* _Problem to work on_
Give back an exact copy of the lines in the records below, from the line that has "was not part" through the line that has "so $N=0$ or", and nothing besides.

Collected data
*** Block opens ***

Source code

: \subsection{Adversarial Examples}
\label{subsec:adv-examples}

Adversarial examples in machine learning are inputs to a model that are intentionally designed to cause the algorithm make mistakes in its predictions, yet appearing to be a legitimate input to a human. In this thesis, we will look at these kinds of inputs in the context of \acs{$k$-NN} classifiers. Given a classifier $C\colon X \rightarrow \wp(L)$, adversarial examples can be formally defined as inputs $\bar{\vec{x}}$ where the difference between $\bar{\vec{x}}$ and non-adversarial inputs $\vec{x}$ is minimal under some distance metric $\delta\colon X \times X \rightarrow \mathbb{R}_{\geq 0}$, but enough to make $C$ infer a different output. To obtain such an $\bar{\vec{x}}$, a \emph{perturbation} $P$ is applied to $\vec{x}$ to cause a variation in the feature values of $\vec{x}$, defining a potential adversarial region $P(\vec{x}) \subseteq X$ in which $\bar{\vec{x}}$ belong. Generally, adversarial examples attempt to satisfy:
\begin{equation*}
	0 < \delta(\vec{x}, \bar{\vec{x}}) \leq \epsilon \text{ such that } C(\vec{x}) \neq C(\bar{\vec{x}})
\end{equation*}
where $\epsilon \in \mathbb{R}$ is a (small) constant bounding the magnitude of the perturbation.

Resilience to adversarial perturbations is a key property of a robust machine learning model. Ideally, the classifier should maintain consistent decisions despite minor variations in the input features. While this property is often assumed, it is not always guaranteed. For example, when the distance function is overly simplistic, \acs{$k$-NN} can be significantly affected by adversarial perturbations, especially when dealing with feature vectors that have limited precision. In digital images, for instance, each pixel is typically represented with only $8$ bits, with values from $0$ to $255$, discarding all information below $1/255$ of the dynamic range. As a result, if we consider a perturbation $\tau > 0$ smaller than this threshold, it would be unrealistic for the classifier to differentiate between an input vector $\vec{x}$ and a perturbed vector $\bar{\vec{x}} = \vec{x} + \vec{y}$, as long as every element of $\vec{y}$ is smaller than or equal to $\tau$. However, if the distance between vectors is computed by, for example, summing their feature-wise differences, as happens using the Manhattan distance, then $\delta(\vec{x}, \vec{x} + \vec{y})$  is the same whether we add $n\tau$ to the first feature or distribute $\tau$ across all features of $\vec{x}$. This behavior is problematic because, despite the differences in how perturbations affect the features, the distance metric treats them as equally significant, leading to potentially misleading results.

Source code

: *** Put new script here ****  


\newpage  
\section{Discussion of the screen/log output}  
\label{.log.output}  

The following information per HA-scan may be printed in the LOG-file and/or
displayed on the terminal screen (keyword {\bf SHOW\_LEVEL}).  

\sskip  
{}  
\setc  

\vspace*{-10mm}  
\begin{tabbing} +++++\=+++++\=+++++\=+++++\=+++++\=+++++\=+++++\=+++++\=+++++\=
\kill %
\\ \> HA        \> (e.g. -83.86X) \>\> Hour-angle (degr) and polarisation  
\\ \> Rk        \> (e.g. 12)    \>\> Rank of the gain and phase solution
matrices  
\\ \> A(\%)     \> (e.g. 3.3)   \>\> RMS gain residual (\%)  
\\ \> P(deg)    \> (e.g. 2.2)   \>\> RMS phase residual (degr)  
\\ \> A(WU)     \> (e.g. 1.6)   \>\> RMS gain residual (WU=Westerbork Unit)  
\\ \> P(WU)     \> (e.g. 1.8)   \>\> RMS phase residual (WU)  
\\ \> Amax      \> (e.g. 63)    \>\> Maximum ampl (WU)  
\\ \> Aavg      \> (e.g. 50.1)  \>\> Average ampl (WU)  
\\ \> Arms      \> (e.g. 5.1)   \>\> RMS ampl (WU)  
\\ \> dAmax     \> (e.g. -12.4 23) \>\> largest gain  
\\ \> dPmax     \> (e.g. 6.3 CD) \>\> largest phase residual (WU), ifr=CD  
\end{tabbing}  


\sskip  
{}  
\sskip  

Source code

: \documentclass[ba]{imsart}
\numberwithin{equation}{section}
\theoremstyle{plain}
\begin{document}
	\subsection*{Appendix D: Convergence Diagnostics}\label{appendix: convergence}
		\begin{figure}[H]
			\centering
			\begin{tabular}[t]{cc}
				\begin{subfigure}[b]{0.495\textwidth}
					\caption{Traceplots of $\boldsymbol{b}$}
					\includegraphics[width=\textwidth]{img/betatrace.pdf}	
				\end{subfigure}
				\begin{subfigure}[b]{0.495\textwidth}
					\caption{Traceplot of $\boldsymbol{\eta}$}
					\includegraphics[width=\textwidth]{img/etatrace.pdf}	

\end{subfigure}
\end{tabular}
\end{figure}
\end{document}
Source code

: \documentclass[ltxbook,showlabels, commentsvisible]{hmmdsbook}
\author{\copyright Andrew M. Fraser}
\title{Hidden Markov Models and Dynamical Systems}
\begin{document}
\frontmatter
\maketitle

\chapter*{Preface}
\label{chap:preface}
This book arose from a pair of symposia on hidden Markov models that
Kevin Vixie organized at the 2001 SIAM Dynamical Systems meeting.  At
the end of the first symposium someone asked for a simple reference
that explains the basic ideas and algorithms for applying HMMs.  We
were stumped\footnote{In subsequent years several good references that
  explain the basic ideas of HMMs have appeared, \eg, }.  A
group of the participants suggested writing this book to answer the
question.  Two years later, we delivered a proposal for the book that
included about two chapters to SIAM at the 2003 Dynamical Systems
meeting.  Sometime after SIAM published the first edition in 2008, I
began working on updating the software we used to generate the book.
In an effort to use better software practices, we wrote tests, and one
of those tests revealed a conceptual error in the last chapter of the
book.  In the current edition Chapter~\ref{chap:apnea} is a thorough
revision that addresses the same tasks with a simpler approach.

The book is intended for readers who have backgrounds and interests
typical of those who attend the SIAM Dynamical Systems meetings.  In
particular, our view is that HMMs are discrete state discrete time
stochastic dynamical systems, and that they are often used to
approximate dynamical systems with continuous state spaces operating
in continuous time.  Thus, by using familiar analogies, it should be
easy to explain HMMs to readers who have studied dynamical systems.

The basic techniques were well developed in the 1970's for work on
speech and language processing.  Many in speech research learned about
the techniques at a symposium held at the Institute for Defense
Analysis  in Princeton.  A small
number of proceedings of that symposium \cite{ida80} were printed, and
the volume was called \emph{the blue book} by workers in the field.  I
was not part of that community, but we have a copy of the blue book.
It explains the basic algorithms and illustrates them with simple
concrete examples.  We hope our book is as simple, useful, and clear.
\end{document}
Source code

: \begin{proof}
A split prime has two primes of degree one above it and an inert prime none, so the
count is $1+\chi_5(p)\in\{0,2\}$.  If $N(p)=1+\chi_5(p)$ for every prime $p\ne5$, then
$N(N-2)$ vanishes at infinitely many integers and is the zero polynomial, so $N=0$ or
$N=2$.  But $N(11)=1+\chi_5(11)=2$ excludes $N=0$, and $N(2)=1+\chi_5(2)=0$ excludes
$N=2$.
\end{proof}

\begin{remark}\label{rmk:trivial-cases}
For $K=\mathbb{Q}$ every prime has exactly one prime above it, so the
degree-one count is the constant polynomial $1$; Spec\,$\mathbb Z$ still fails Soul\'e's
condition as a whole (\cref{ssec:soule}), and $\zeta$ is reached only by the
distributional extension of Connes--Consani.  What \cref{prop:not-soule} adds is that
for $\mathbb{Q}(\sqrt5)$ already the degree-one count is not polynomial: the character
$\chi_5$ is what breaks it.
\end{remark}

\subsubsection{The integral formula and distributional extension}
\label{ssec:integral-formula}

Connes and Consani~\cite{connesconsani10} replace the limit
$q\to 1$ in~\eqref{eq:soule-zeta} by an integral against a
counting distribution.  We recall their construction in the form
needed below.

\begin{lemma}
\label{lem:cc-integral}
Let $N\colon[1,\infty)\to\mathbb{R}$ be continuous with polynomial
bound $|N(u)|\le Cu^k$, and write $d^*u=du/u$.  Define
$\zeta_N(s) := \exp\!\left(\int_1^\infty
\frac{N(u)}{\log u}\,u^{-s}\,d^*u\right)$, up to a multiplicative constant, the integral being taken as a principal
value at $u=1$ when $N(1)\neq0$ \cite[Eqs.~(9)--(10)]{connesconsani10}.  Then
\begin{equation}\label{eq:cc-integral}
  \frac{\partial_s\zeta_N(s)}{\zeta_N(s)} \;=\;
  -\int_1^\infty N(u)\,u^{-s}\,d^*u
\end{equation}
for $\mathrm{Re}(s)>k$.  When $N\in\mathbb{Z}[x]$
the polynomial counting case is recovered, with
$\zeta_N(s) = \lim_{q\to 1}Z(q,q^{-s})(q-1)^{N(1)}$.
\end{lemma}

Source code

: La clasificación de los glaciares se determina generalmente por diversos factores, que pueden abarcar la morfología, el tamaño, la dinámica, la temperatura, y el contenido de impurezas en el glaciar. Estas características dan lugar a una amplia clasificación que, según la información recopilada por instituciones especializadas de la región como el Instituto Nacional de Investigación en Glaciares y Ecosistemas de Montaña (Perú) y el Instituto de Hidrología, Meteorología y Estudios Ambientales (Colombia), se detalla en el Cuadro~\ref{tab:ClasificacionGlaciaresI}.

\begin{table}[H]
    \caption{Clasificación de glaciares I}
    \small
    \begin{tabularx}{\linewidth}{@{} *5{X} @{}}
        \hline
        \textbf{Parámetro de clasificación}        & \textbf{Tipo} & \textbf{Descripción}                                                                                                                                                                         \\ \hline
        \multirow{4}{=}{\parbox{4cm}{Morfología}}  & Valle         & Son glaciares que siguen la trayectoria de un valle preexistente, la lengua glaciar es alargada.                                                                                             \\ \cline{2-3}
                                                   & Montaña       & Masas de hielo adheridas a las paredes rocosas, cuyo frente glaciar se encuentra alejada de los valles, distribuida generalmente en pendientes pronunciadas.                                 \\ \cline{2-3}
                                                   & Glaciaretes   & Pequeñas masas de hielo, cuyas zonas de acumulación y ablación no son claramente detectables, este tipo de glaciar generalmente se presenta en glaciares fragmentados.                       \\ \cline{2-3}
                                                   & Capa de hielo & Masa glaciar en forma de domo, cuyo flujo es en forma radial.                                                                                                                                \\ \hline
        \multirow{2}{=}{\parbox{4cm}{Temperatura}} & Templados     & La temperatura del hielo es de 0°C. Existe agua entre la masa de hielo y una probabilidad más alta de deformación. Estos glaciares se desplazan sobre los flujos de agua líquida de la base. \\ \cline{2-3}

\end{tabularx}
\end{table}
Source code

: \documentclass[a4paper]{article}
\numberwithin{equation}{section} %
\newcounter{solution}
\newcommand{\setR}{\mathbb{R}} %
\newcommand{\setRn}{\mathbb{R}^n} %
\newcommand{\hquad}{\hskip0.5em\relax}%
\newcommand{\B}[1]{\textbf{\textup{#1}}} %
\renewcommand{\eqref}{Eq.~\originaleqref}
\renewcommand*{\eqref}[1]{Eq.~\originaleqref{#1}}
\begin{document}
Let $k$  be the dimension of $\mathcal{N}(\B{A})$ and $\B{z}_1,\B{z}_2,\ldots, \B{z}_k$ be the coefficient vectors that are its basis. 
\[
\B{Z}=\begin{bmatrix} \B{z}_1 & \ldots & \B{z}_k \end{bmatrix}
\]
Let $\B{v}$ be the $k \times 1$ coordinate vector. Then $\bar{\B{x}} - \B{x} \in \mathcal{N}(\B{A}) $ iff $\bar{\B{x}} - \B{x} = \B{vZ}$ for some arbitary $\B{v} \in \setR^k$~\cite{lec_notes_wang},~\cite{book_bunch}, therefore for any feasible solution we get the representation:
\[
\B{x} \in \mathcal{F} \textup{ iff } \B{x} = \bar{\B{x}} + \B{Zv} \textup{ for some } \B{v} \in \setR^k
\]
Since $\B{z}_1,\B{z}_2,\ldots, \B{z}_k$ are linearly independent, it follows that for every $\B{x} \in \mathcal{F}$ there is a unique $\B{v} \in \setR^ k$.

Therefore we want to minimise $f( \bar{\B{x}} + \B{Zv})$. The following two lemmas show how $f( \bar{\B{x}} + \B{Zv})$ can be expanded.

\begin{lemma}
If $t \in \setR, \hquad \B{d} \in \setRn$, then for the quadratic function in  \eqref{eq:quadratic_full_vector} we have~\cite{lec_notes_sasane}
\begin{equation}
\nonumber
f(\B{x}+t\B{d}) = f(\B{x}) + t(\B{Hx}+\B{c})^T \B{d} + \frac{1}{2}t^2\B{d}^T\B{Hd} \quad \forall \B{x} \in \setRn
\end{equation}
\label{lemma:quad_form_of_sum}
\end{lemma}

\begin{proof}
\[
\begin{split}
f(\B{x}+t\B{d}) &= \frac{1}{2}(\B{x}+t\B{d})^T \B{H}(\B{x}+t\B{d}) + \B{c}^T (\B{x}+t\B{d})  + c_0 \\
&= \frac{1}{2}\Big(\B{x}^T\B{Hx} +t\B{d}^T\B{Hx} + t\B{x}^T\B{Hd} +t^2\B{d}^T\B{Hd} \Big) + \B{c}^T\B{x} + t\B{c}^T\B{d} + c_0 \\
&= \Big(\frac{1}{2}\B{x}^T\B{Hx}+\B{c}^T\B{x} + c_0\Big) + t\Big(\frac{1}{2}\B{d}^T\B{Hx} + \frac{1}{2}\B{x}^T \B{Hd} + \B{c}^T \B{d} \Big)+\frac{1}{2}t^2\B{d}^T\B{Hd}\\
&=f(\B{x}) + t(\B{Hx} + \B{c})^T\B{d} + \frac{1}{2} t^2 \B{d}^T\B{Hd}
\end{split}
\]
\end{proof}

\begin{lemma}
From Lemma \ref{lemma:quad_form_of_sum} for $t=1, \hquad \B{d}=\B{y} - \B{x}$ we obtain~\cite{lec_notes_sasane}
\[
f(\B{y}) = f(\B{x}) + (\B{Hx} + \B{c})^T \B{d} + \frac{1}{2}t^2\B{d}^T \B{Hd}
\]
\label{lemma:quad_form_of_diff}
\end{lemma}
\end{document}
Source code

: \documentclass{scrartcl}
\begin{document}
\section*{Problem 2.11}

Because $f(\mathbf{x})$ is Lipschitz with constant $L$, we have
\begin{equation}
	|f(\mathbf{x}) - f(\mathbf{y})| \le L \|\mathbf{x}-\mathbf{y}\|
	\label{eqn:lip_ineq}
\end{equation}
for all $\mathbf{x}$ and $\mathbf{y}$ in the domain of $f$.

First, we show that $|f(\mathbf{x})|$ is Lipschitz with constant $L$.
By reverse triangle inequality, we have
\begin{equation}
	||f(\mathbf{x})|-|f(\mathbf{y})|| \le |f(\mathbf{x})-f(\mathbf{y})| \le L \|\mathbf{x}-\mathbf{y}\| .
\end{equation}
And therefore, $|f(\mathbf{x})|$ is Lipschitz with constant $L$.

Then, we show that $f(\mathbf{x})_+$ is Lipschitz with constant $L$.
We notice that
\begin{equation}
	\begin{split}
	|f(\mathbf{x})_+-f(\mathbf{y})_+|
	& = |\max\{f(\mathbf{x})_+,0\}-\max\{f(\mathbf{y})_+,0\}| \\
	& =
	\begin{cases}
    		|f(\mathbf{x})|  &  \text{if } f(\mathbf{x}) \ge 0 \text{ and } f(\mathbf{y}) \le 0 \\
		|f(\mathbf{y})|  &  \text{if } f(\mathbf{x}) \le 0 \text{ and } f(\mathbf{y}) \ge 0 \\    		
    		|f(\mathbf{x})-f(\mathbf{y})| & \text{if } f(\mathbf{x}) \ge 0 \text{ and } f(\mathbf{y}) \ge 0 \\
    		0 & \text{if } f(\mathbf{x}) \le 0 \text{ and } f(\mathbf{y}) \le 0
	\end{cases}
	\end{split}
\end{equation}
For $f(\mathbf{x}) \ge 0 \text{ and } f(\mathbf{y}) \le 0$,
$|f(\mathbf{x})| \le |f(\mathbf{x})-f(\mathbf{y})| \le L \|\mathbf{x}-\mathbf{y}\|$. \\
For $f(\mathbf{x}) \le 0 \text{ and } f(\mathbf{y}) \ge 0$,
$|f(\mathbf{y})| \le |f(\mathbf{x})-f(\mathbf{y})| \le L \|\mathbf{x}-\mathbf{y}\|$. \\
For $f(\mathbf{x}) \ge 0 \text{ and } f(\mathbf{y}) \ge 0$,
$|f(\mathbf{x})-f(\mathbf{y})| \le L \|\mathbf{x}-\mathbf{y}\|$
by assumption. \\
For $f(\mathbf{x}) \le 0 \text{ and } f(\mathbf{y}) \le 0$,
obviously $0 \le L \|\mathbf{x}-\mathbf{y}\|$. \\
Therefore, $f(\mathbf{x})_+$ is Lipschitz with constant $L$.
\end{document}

*** Block closes ***

* _Response to the task_
was not part of that community, but we have a copy of the blue book.
It explains the basic algorithms and illustrates them with simple
concrete examples.  We hope our book is as simple, useful, and clear.
\end{document}
Source code

: \begin{proof}
A split prime has two primes of degree one above it and an inert prime none, so the
count is $1+\chi_5(p)\in\{0,2\}$.  If $N(p)=1+\chi_5(p)$ for every prime $p\ne5$, then
$N(N-2)$ vanishes at infinitely many integers and is the zero polynomial, so $N=0$ or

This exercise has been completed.